__DIRECTIONS__
In the records below, the lines between the one holding "A Python project" and the one holding "## Problem statement", inclusive, are to be transcribed exactly; no pictures are to be included.
THE RECORDS Block Start
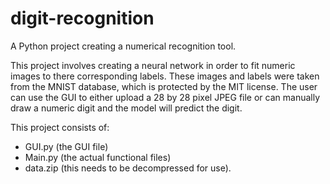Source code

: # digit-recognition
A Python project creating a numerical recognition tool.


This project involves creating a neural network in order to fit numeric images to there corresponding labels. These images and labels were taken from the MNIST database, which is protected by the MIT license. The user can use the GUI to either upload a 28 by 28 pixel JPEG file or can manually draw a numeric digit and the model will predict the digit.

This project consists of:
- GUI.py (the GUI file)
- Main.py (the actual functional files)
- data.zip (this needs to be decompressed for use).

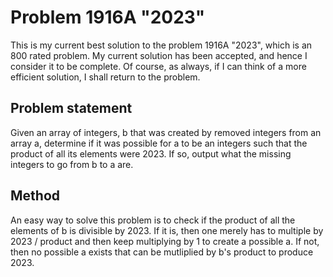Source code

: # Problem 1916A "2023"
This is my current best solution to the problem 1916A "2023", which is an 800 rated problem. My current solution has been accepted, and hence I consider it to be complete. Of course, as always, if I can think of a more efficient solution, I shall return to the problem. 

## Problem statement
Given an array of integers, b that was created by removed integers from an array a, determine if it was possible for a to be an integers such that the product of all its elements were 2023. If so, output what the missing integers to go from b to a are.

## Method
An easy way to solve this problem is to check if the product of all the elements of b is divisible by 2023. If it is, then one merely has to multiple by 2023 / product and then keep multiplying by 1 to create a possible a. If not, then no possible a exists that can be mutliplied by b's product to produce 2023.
THE RECORDS Block End
THE RECORDS Block Start
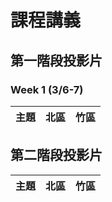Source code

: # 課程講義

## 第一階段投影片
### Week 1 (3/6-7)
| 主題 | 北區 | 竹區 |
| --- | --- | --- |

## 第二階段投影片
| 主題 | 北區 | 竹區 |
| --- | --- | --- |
THE RECORDS Block End
__YOUR SOLUTION__
A Python project creating a numerical recognition tool.


This project involves creating a neural network in order to fit numeric images to there corresponding labels. These images and labels were taken from the MNIST database, which is protected by the MIT license. The user can use the GUI to either upload a 28 by 28 pixel JPEG file or can manually draw a numeric digit and the model will predict the digit.

This project consists of:
- GUI.py (the GUI file)
- Main.py (the actual functional files)
- data.zip (this needs to be decompressed for use).

Source code

: # Problem 1916A "2023"
This is my current best solution to the problem 1916A "2023", which is an 800 rated problem. My current solution has been accepted, and hence I consider it to be complete. Of course, as always, if I can think of a more efficient solution, I shall return to the problem. 

## Problem statement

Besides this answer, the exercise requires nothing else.